Find how many lines in the material contain "newton"; your answer should be that number alone.

Content starts

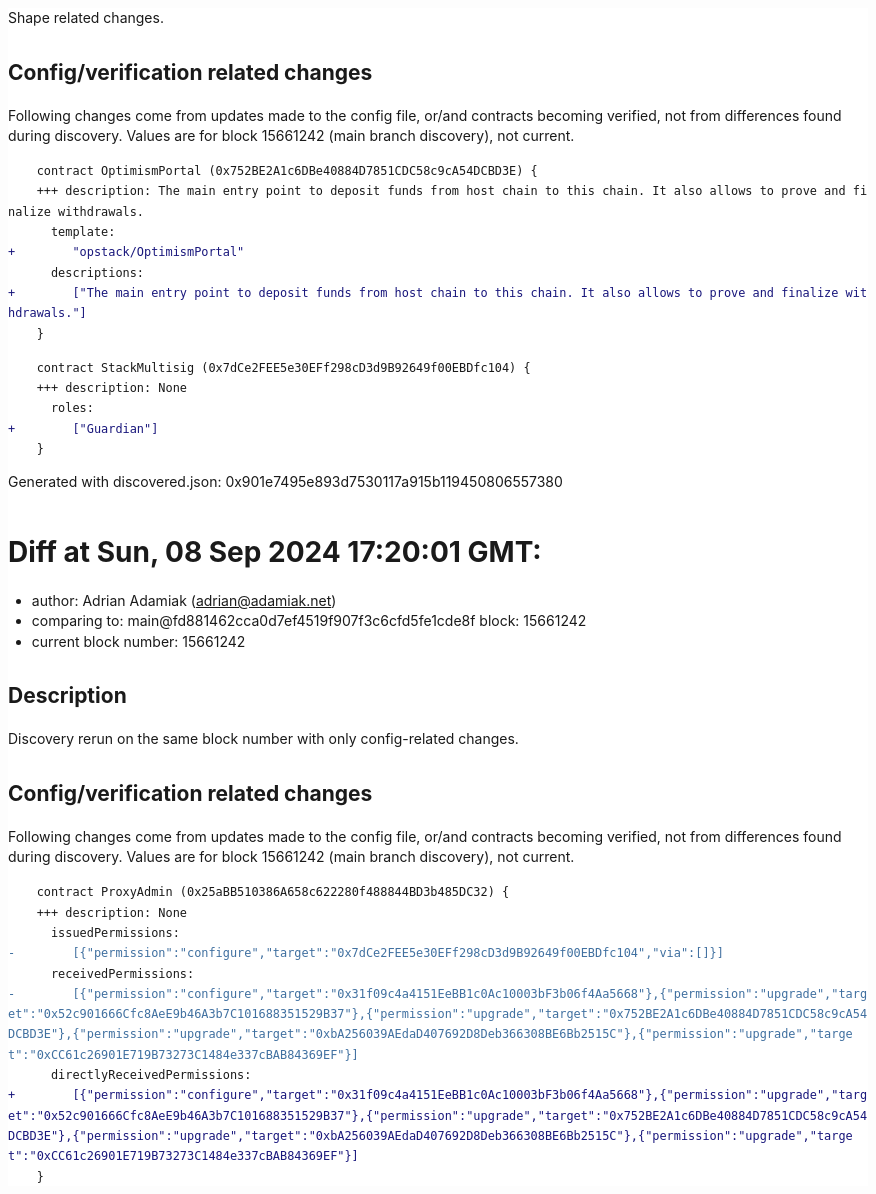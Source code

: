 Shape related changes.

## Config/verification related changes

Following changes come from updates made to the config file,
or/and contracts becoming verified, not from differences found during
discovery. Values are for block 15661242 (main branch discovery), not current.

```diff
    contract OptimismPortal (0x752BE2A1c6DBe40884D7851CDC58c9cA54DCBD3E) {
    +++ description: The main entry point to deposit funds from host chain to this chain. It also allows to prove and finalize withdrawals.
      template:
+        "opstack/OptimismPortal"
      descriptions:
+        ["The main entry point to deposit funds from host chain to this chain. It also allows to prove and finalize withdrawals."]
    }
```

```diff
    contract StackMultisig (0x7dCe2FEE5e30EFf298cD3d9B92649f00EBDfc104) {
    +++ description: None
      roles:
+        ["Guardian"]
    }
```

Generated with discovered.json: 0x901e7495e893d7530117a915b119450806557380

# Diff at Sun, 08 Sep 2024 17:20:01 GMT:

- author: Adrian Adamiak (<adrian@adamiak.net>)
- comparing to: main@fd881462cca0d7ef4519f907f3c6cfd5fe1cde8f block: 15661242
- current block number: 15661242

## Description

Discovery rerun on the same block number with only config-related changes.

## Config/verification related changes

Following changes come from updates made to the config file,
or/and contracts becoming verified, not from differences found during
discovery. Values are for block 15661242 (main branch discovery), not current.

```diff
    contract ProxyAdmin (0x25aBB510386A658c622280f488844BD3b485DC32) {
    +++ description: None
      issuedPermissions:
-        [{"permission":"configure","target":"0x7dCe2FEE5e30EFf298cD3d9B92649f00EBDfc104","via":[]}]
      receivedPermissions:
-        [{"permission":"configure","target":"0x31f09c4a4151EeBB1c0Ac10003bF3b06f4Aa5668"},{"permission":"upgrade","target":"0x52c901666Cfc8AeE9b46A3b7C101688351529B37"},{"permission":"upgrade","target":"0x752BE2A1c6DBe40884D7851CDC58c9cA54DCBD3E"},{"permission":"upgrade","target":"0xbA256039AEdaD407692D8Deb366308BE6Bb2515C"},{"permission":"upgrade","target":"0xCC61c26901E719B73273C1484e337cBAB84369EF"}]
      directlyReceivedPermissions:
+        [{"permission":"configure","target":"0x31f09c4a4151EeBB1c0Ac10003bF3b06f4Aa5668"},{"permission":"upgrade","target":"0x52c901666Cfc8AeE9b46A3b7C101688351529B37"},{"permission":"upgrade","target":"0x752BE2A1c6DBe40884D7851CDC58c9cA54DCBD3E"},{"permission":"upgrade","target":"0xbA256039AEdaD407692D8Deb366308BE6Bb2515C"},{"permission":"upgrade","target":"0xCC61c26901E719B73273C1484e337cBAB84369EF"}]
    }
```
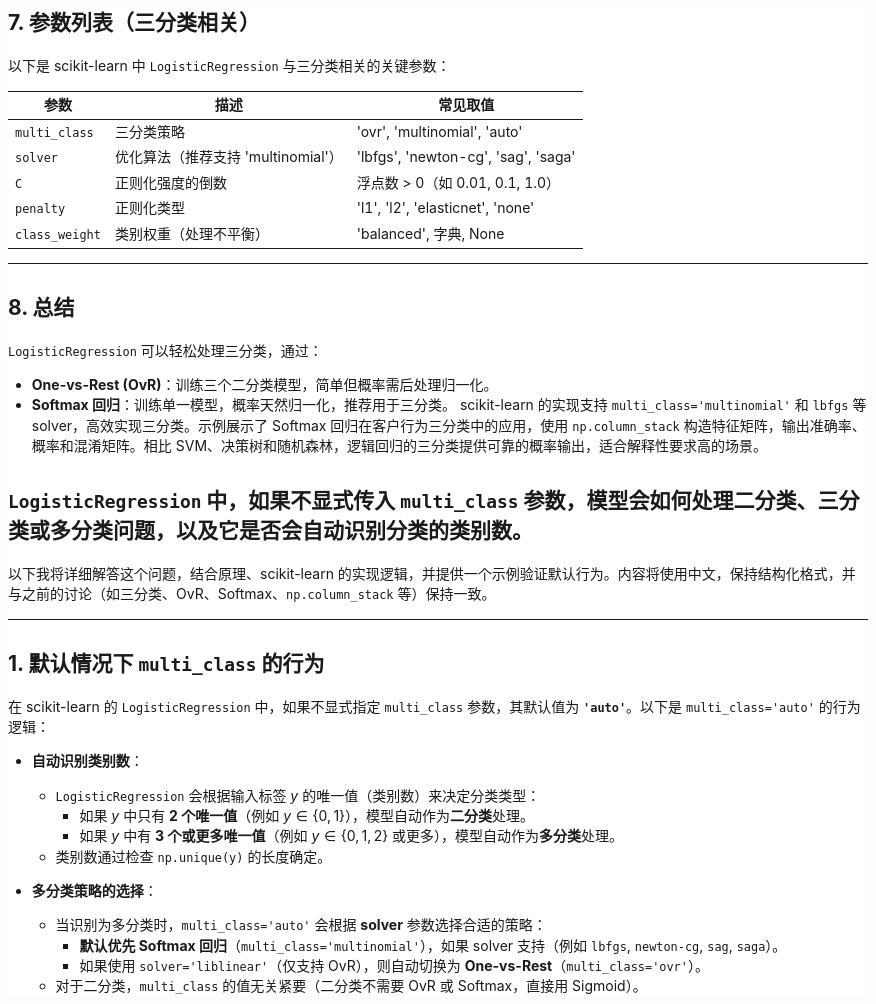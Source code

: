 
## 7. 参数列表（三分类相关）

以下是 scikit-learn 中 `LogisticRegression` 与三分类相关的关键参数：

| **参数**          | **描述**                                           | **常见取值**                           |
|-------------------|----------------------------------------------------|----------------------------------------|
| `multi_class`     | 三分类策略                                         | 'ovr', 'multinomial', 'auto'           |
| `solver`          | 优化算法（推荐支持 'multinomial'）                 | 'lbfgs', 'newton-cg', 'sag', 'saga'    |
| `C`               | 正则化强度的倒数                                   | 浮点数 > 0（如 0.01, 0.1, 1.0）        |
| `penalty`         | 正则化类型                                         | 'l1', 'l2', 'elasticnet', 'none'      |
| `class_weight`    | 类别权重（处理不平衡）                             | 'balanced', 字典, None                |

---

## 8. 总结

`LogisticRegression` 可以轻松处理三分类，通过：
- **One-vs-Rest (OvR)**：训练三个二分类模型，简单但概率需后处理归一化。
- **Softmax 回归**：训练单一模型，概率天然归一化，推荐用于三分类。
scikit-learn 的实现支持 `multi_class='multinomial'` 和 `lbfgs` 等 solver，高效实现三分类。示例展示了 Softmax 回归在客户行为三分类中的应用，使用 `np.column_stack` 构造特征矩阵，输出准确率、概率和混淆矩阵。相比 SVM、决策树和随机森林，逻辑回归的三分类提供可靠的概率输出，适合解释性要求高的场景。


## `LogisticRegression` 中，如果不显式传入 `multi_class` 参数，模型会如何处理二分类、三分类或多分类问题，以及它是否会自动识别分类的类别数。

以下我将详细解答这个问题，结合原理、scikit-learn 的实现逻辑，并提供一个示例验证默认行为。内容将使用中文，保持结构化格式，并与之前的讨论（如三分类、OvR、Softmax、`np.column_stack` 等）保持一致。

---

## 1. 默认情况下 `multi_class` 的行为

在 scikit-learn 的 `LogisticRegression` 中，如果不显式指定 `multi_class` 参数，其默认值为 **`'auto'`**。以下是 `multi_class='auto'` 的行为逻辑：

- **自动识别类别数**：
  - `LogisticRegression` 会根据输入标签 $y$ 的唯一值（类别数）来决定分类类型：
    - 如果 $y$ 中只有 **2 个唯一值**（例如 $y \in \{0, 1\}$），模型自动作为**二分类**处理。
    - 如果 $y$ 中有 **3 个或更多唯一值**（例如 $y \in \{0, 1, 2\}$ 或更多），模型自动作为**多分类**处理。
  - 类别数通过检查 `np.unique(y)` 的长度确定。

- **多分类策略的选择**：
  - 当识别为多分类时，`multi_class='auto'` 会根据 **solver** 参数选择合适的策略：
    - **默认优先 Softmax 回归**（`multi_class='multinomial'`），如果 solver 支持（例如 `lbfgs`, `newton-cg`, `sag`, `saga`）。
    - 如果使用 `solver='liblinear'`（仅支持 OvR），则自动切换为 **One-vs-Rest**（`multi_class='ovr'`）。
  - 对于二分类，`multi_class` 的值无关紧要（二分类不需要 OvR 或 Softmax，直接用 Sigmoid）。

Content ends

[Task answer]
2